Threes STEM Innovation - 5 Days (MWF 9:00am - 12:25; TTH 9:00am - 2:15pm)
As the world changes at a rapid pace, The Preschool’s curriculum continuously evolves to prepare students for success in the 21st century. Our Twos, Threes and Pre-K STEM Innovation class includes and also expands on the traditional curriculum and adopts the Project Based Learning model. STEM Innovation students engage in investigative classroom activities and problem solving through the lenses of Science, Technology, Engineering, and Math (STEM). Our cross-curricular STEM Program is fully integrated into classroom lessons and ensures that students learn traditional academics, along with design thinking and a broad spectrum of digital and technological skills.

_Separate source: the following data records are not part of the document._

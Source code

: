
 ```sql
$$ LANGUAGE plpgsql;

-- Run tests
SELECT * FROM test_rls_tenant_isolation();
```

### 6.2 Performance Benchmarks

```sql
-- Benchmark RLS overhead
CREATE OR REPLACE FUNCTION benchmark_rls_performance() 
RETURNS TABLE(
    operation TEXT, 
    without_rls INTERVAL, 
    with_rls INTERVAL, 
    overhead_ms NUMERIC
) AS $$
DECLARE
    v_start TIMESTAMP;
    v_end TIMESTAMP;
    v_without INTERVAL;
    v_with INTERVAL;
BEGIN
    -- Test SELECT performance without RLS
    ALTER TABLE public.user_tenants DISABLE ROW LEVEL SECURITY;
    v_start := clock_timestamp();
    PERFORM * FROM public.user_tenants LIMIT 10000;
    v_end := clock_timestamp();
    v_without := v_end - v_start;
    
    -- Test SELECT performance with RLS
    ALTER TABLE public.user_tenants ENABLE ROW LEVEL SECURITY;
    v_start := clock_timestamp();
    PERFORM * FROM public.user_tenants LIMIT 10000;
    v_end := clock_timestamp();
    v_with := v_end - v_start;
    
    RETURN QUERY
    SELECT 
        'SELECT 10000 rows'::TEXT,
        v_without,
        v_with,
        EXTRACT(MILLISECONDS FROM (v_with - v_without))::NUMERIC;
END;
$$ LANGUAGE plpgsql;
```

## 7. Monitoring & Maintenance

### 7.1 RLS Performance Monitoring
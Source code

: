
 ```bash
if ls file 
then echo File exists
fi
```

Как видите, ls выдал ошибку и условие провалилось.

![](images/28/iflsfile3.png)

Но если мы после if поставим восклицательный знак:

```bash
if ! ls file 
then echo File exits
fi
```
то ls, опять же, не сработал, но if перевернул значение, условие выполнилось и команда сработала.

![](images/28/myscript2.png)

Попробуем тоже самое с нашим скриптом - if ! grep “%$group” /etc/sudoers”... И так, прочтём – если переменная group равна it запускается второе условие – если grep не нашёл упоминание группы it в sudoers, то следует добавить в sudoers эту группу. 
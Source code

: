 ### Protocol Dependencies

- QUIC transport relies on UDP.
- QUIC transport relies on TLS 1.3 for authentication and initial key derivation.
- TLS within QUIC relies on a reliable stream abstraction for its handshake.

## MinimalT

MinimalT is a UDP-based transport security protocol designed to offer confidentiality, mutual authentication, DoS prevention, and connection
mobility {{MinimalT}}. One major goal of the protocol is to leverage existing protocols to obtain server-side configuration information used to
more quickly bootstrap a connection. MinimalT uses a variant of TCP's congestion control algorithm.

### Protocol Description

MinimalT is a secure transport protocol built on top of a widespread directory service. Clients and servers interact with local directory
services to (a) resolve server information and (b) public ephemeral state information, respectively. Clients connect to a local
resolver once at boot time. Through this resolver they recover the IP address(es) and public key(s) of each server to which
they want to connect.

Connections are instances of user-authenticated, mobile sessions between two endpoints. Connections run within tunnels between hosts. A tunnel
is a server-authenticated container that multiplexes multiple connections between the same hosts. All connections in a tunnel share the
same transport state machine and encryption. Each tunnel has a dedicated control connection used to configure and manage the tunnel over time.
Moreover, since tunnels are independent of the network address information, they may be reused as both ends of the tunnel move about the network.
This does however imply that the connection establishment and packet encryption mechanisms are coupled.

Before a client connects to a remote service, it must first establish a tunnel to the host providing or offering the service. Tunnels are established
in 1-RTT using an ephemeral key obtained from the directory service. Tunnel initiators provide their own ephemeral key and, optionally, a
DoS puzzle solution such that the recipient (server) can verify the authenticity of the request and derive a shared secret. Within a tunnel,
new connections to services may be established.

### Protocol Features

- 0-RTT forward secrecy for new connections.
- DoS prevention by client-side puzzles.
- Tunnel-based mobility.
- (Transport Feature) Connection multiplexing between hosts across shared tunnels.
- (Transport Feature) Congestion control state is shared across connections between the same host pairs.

In practice, Project-Based Learning asks students to identify and explore real world, worthwhile topics that require them to continually question, hypothesize, and analyze. For each project, students progress through three learning phases: planning, where teachers guide students to identify interests and questions worth answering; implementation, where children investigate and discover answers through meaningful hands-on experiences; and reflection, which concludes the project with a culminating event or activity. By working to answer questions and solve the problems of their projects, students develop critical thinking, mathematical and analytical reasoning, collaborative abilities, and a deep appreciation for how science and engineering can change lives.